[Given data]

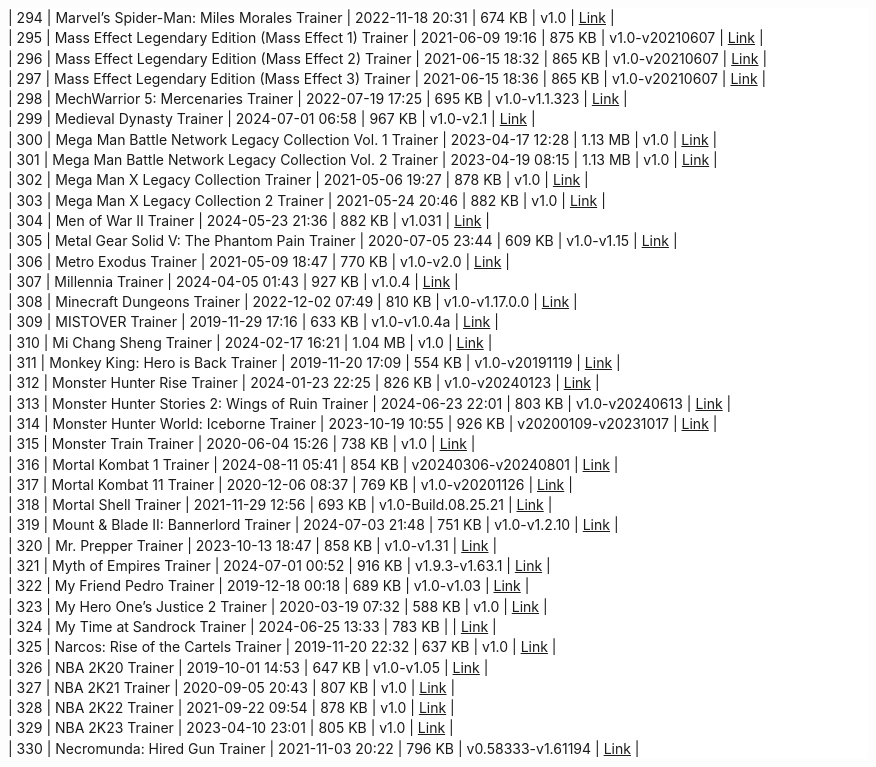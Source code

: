 | 294 | Marvel’s Spider-Man: Miles Morales Trainer | 2022-11-18 20:31 | 674 KB | v1.0 | [Link](https://flingtrainer.com/trainer/marvels-spider-man-miles-morales-trainer/) |  
| 295 | Mass Effect Legendary Edition (Mass Effect 1) Trainer | 2021-06-09 19:16 | 875 KB | v1.0-v20210607 | [Link](https://flingtrainer.com/trainer/mass-effect-legendary-edition-mass-effect-1-trainer/) |  
| 296 | Mass Effect Legendary Edition (Mass Effect 2) Trainer | 2021-06-15 18:32 | 865 KB | v1.0-v20210607 | [Link](https://flingtrainer.com/trainer/mass-effect-legendary-edition-mass-effect-2-trainer/) |  
| 297 | Mass Effect Legendary Edition (Mass Effect 3) Trainer | 2021-06-15 18:36 | 865 KB | v1.0-v20210607 | [Link](https://flingtrainer.com/trainer/mass-effect-legendary-edition-mass-effect-3-trainer/) |  
| 298 | MechWarrior 5: Mercenaries Trainer | 2022-07-19 17:25 | 695 KB | v1.0-v1.1.323 | [Link](https://flingtrainer.com/trainer/mechwarrior-5-mercenaries-trainer/) |  
| 299 | Medieval Dynasty Trainer | 2024-07-01 06:58 | 967 KB | v1.0-v2.1 | [Link](https://flingtrainer.com/trainer/medieval-dynasty-trainer/) |  
| 300 | Mega Man Battle Network Legacy Collection Vol. 1 Trainer | 2023-04-17 12:28 | 1.13 MB | v1.0 | [Link](https://flingtrainer.com/trainer/mega-man-battle-network-legacy-collection-vol-1-trainer/) |  
| 301 | Mega Man Battle Network Legacy Collection Vol. 2 Trainer | 2023-04-19 08:15 | 1.13 MB | v1.0 | [Link](https://flingtrainer.com/trainer/mega-man-battle-network-legacy-collection-vol-2-trainer/) |  
| 302 | Mega Man X Legacy Collection Trainer | 2021-05-06 19:27 | 878 KB | v1.0 | [Link](https://flingtrainer.com/trainer/mega-man-x-legacy-collection-trainer/) |  
| 303 | Mega Man X Legacy Collection 2 Trainer | 2021-05-24 20:46 | 882 KB | v1.0 | [Link](https://flingtrainer.com/trainer/mega-man-x-legacy-collection-2-trainer/) |  
| 304 | Men of War II Trainer | 2024-05-23 21:36 | 882 KB | v1.031 | [Link](https://flingtrainer.com/trainer/men-of-war-ii-trainer/) |  
| 305 | Metal Gear Solid V: The Phantom Pain Trainer | 2020-07-05 23:44 | 609 KB | v1.0-v1.15 | [Link](https://flingtrainer.com/trainer/metal-gear-solid-v-the-phantom-pain-trainer/) |  
| 306 | Metro Exodus Trainer | 2021-05-09 18:47 | 770 KB | v1.0-v2.0 | [Link](https://flingtrainer.com/trainer/metro-exodus-trainer/) |  
| 307 | Millennia Trainer | 2024-04-05 01:43 | 927 KB | v1.0.4 | [Link](https://flingtrainer.com/trainer/millennia-trainer/) |  
| 308 | Minecraft Dungeons Trainer | 2022-12-02 07:49 | 810 KB | v1.0-v1.17.0.0 | [Link](https://flingtrainer.com/trainer/minecraft-dungeons-trainer/) |  
| 309 | MISTOVER Trainer | 2019-11-29 17:16 | 633 KB | v1.0-v1.0.4a | [Link](https://flingtrainer.com/trainer/mistover-trainer/) |  
| 310 | Mi Chang Sheng Trainer | 2024-02-17 16:21 | 1.04 MB | v1.0 | [Link](https://flingtrainer.com/trainer/mi-chang-sheng-trainer/) |  
| 311 | Monkey King: Hero is Back Trainer | 2019-11-20 17:09 | 554 KB | v1.0-v20191119 | [Link](https://flingtrainer.com/trainer/monkey-king-hero-is-back-trainer/) |  
| 312 | Monster Hunter Rise Trainer | 2024-01-23 22:25 | 826 KB | v1.0-v20240123 | [Link](https://flingtrainer.com/trainer/monster-hunter-rise-trainer-1669542414/) |  
| 313 | Monster Hunter Stories 2: Wings of Ruin Trainer | 2024-06-23 22:01 | 803 KB | v1.0-v20240613 | [Link](https://flingtrainer.com/trainer/monster-hunter-stories-2-wings-of-ruin-trainer/) |  
| 314 | Monster Hunter World: Iceborne Trainer | 2023-10-19 10:55 | 926 KB | v20200109-v20231017 | [Link](https://flingtrainer.com/trainer/monster-hunter-world-iceborne-trainer-1709484154/) |  
| 315 | Monster Train Trainer | 2020-06-04 15:26 | 738 KB | v1.0 | [Link](https://flingtrainer.com/trainer/monster-train-trainer/) |  
| 316 | Mortal Kombat 1 Trainer | 2024-08-11 05:41 | 854 KB | v20240306-v20240801 | [Link](https://flingtrainer.com/trainer/mortal-kombat-1-trainer/) |  
| 317 | Mortal Kombat 11 Trainer | 2020-12-06 08:37 | 769 KB | v1.0-v20201126 | [Link](https://flingtrainer.com/trainer/mortal-kombat-11-trainer/) |  
| 318 | Mortal Shell Trainer | 2021-11-29 12:56 | 693 KB | v1.0-Build.08.25.21 | [Link](https://flingtrainer.com/trainer/mortal-shell-trainer/) |  
| 319 | Mount &amp; Blade II: Bannerlord Trainer | 2024-07-03 21:48 | 751 KB | v1.0-v1.2.10 | [Link](https://flingtrainer.com/trainer/mount-blade-ii-bannerlord-trainer/) |  
| 320 | Mr. Prepper Trainer | 2023-10-13 18:47 | 858 KB | v1.0-v1.31 | [Link](https://flingtrainer.com/trainer/mr-prepper-trainer-1674526007/) |  
| 321 | Myth of Empires Trainer | 2024-07-01 00:52 | 916 KB | v1.9.3-v1.63.1 | [Link](https://flingtrainer.com/trainer/myth-of-empires-trainer/) |  
| 322 | My Friend Pedro Trainer | 2019-12-18 00:18 | 689 KB | v1.0-v1.03 | [Link](https://flingtrainer.com/trainer/my-friend-pedro-trainer/) |  
| 323 | My Hero One’s Justice 2 Trainer | 2020-03-19 07:32 | 588 KB | v1.0 | [Link](https://flingtrainer.com/trainer/my-hero-ones-justice-2-trainer/) |  
| 324 | My Time at Sandrock Trainer | 2024-06-25 13:33 | 783 KB |  | [Link](https://flingtrainer.com/trainer/my-time-at-sandrock-trainer/) |  
| 325 | Narcos: Rise of the Cartels Trainer | 2019-11-20 22:32 | 637 KB | v1.0 | [Link](https://flingtrainer.com/trainer/narcos-rise-of-the-cartels-trainer/) |  
| 326 | NBA 2K20 Trainer | 2019-10-01 14:53 | 647 KB | v1.0-v1.05 | [Link](https://flingtrainer.com/trainer/nba-2k20-trainer/) |  
| 327 | NBA 2K21 Trainer | 2020-09-05 20:43 | 807 KB | v1.0 | [Link](https://flingtrainer.com/trainer/nba-2k21-trainer/) |  
| 328 | NBA 2K22 Trainer | 2021-09-22 09:54 | 878 KB | v1.0 | [Link](https://flingtrainer.com/trainer/nba-2k22-trainer-2022/) |  
| 329 | NBA 2K23 Trainer | 2023-04-10 23:01 | 805 KB | v1.0 | [Link](https://flingtrainer.com/trainer/nba-2k23-trainers/) |  
| 330 | Necromunda: Hired Gun Trainer | 2021-11-03 20:22 | 796 KB | v0.58333-v1.61194 | [Link](https://flingtrainer.com/trainer/necromunda-hired-gun-trainer/) |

[/Given data]

→ Assignment
An exact copy of the lines above, from the first through the line that holds "Legacy Collection Trainer", is what is needed; leave the pictures out.

→ Result
Source code

: | 294 | Marvel’s Spider-Man: Miles Morales Trainer | 2022-11-18 20:31 | 674 KB | v1.0 | [Link](https://flingtrainer.com/trainer/marvels-spider-man-miles-morales-trainer/) |  
| 295 | Mass Effect Legendary Edition (Mass Effect 1) Trainer | 2021-06-09 19:16 | 875 KB | v1.0-v20210607 | [Link](https://flingtrainer.com/trainer/mass-effect-legendary-edition-mass-effect-1-trainer/) |  
| 296 | Mass Effect Legendary Edition (Mass Effect 2) Trainer | 2021-06-15 18:32 | 865 KB | v1.0-v20210607 | [Link](https://flingtrainer.com/trainer/mass-effect-legendary-edition-mass-effect-2-trainer/) |  
| 297 | Mass Effect Legendary Edition (Mass Effect 3) Trainer | 2021-06-15 18:36 | 865 KB | v1.0-v20210607 | [Link](https://flingtrainer.com/trainer/mass-effect-legendary-edition-mass-effect-3-trainer/) |  
| 298 | MechWarrior 5: Mercenaries Trainer | 2022-07-19 17:25 | 695 KB | v1.0-v1.1.323 | [Link](https://flingtrainer.com/trainer/mechwarrior-5-mercenaries-trainer/) |  
| 299 | Medieval Dynasty Trainer | 2024-07-01 06:58 | 967 KB | v1.0-v2.1 | [Link](https://flingtrainer.com/trainer/medieval-dynasty-trainer/) |  
| 300 | Mega Man Battle Network Legacy Collection Vol. 1 Trainer | 2023-04-17 12:28 | 1.13 MB | v1.0 | [Link](https://flingtrainer.com/trainer/mega-man-battle-network-legacy-collection-vol-1-trainer/) |  
| 301 | Mega Man Battle Network Legacy Collection Vol. 2 Trainer | 2023-04-19 08:15 | 1.13 MB | v1.0 | [Link](https://flingtrainer.com/trainer/mega-man-battle-network-legacy-collection-vol-2-trainer/) |  
| 302 | Mega Man X Legacy Collection Trainer | 2021-05-06 19:27 | 878 KB | v1.0 | [Link](https://flingtrainer.com/trainer/mega-man-x-legacy-collection-trainer/) |  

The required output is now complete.